General Electric Co. (NYSE: GE) may have come back handily from the recession and it may have the highest dividend yield of all major conglomerate stocks. That does not mean that Wall Street will keep endorsing the company endlessly at higher and higher share prices. There appears to be a growing thought that GE might be on the verge of a major asset sale, or sales, inside of GE Capital. The company itself wants to be valued as a true industrial giant rather than a conglomerate dominated by bank and finance operations. Recent actions by the firm make this effort more front and center rather than an issue floating on the periphery.
Bernstein was out with a note on Wednesday showing that GE likely has several consumer products up for grabs. The firm now thinks that GE could get as much as $20 billion depending upon what is sold and in what form, but the firm also noted that this could cut deeply into earnings per share. With GE’s effort to get an industrial valuation, perhaps a sale is more and more likely as time goes on.
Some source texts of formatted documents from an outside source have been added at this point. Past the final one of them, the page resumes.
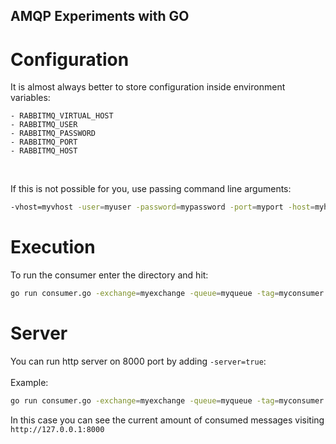 AMQP Experiments with GO
------------------------

# Configuration
It is almost always better to store configuration inside environment variables:

    - RABBITMQ_VIRTUAL_HOST
    - RABBITMQ_USER
    - RABBITMQ_PASSWORD
    - RABBITMQ_PORT
    - RABBITMQ_HOST

<br />

If this is not possible for you, use passing command line arguments:
``` bash
-vhost=myvhost -user=myuser -password=mypassword -port=myport -host=myhost
```

# Execution
To run the consumer enter the directory and hit:
```bash
go run consumer.go -exchange=myexchange -queue=myqueue -tag=myconsumer
```

# Server
You can run http server on 8000 port by adding `-server=true`:
<br /><br />
Example:
```bash
go run consumer.go -exchange=myexchange -queue=myqueue -tag=myconsumer -server=true
```

In this case you can see the current amount of consumed messages visiting `http://127.0.0.1:8000`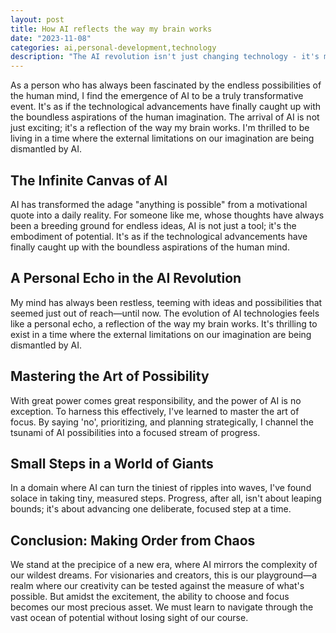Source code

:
 ```yaml
---
layout: post
title: How AI reflects the way my brain works
date: "2023-11-08"
categories: ai,personal-development,technology
description: "The AI revolution isn't just changing technology - it's mirroring the human mind in ways I never expected. My personal reflection on this uncanny parallel."
---
```


As a person who has always been fascinated by the endless possibilities of the human mind, I find the emergence of AI to be a truly transformative event. It's as if the technological advancements have finally caught up with the boundless aspirations of the human imagination. The arrival of AI is not just exciting; it's a reflection of the way my brain works. I'm thrilled to be living in a time where the external limitations on our imagination are being dismantled by AI.

## The Infinite Canvas of AI

AI has transformed the adage "anything is possible" from a motivational quote into a daily reality. For someone like me, whose thoughts have always been a breeding ground for endless ideas, AI is not just a tool; it's the embodiment of potential. It's as if the technological advancements have finally caught up with the boundless aspirations of the human mind.

## A Personal Echo in the AI Revolution

My mind has always been restless, teeming with ideas and possibilities that seemed just out of reach—until now. The evolution of AI technologies feels like a personal echo, a reflection of the way my brain works. It's thrilling to exist in a time where the external limitations on our imagination are being dismantled by AI.

## Mastering the Art of Possibility

With great power comes great responsibility, and the power of AI is no exception. To harness this effectively, I've learned to master the art of focus. By saying 'no', prioritizing, and planning strategically, I channel the tsunami of AI possibilities into a focused stream of progress.

## Small Steps in a World of Giants

In a domain where AI can turn the tiniest of ripples into waves, I've found solace in taking tiny, measured steps. Progress, after all, isn't about leaping bounds; it's about advancing one deliberate, focused step at a time.

## Conclusion: Making Order from Chaos

We stand at the precipice of a new era, where AI mirrors the complexity of our wildest dreams. For visionaries and creators, this is our playground—a realm where our creativity can be tested against the measure of what's possible. But amidst the excitement, the ability to choose and focus becomes our most precious asset. We must learn to navigate through the vast ocean of potential without losing sight of our course.
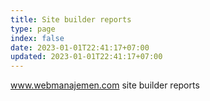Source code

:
```yaml
---
title: Site builder reports
type: page
index: false
date: 2023-01-01T22:41:17+07:00
updated: 2023-01-01T22:41:17+07:00
---
```


www.webmanajemen.com site builder reports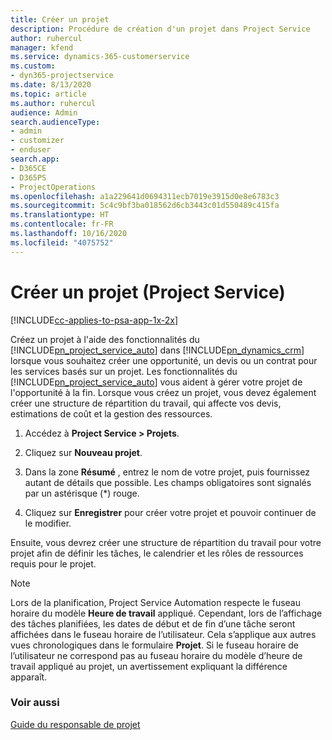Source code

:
 ```yaml
---
title: Créer un projet
description: Procédure de création d'un projet dans Project Service
author: ruhercul
manager: kfend
ms.service: dynamics-365-customerservice
ms.custom:
- dyn365-projectservice
ms.date: 8/13/2020
ms.topic: article
ms.author: ruhercul
audience: Admin
search.audienceType:
- admin
- customizer
- enduser
search.app:
- D365CE
- D365PS
- ProjectOperations
ms.openlocfilehash: a1a229641d0694311ecb7019e3915d0e8e6783c3
ms.sourcegitcommit: 5c4c9bf3ba018562d6cb3443c01d550489c415fa
ms.translationtype: HT
ms.contentlocale: fr-FR
ms.lasthandoff: 10/16/2020
ms.locfileid: "4075752"
---
```

# <a name="create-a-project-project-service"></a>Créer un projet (Project Service)

[!INCLUDE[cc-applies-to-psa-app-1x-2x](../includes/cc-applies-to-psa-app-1x-2x.md)]

Créez un projet à l'aide des fonctionnalités du [!INCLUDE[pn_project_service_auto](../includes/pn-project-service-auto.md)] dans [!INCLUDE[pn_dynamics_crm](../includes/pn-dynamics-crm.md)] lorsque vous souhaitez créer une opportunité, un devis ou un contrat pour les services basés sur un projet. Les fonctionnalités du [!INCLUDE[pn_project_service_auto](../includes/pn-project-service-auto.md)] vous aident à gérer votre projet de l'opportunité à la fin. Lorsque vous créez un projet, vous devez également créer une structure de répartition du travail, qui affecte vos devis, estimations de coût et la gestion des ressources.  
  
1.  Accédez à **Project Service > Projets**.  
  
2.  Cliquez sur **Nouveau projet**.  
  
3.  Dans la zone **Résumé** , entrez le nom de votre projet, puis fournissez autant de détails que possible. Les champs obligatoires sont signalés par un astérisque (*) rouge.  
  
4.  Cliquez sur **Enregistrer** pour créer votre projet et pouvoir continuer de le modifier.  
  
Ensuite, vous devrez créer une structure de répartition du travail pour votre projet afin de définir les tâches, le calendrier et les rôles de ressources requis pour le projet.  

> [!NOTE]
> Lors de la planification, Project Service Automation respecte le fuseau horaire du modèle **Heure de travail** appliqué. Cependant, lors de l’affichage des tâches planifiées, les dates de début et de fin d’une tâche seront affichées dans le fuseau horaire de l’utilisateur. Cela s’applique aux autres vues chronologiques dans le formulaire **Projet**. Si le fuseau horaire de l’utilisateur ne correspond pas au fuseau horaire du modèle d’heure de travail appliqué au projet, un avertissement expliquant la différence apparaît. 
  
### <a name="see-also"></a>Voir aussi  
 [Guide du responsable de projet](../psa/project-manager-guide.md)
One key development has taken place which we cannot sit idly by and not address as significant. Keith Sherin moved from GE’s CFO position over to run GE Capital as CEO. This is no minor reshuffling, and it is simple enough logic that the chief bean counter would be the best guy at trimming down the finance arm.
We reached out to one of the GE spokespeople today to see if anything new was afoot. GE’s spokesperson told us, “The last time we gave an update on this was Jeff Immelt’s presentation on May 22nd at the EPG conference. That is where we put out the new target of $300 to $350 billion for assets at GE Capital by the end of 2014.” After looking at the assets for GE Capital, the assets on an ex-cash basis were $418.6 billion at the end of 2012 and $402.1 billion at the end of the first quarter of 2013.
Our take is that Keith Sherin is going to move mountains to drive the GE Capital assets lower and lower. If he can make a big move all at once for a good price and early on after his new role, wouldn’t he do it? The trick is be able to do this in a manner that allows GE to keep its earnings high enough that it can still grow the dividend. GE also wants to shrink its share count down to 10 billion shares, which means that GE still has to be able to keep buying back stock as well.
Whether or not GE Capital has an asset deal coming any moment is not known, and the company is not going to openly share that. What is known is that GE has tasked Keith Sherin to shrink GE Capital. If you want to know why, it is simple: the big bank valuations are worthy of about 8 to 11 times earnings, while industrial stocks are worthy of being valued up at 15 (or more) times earnings.
At $23.98, GE currently is valued at about 14-5-times this year’s expected earnings but it out yields its conglomerate peers with a 3.2% dividend yield. We continue to expect that GE will raise its dividend at the end of this year, likely from $0.19 to $0.21 per share per quarter. GE closed down 1.4% at $23.98 and the 52-week trading range is $19.29 to $24.45. Analysts have a consensus price target of $25.53 for GE shares.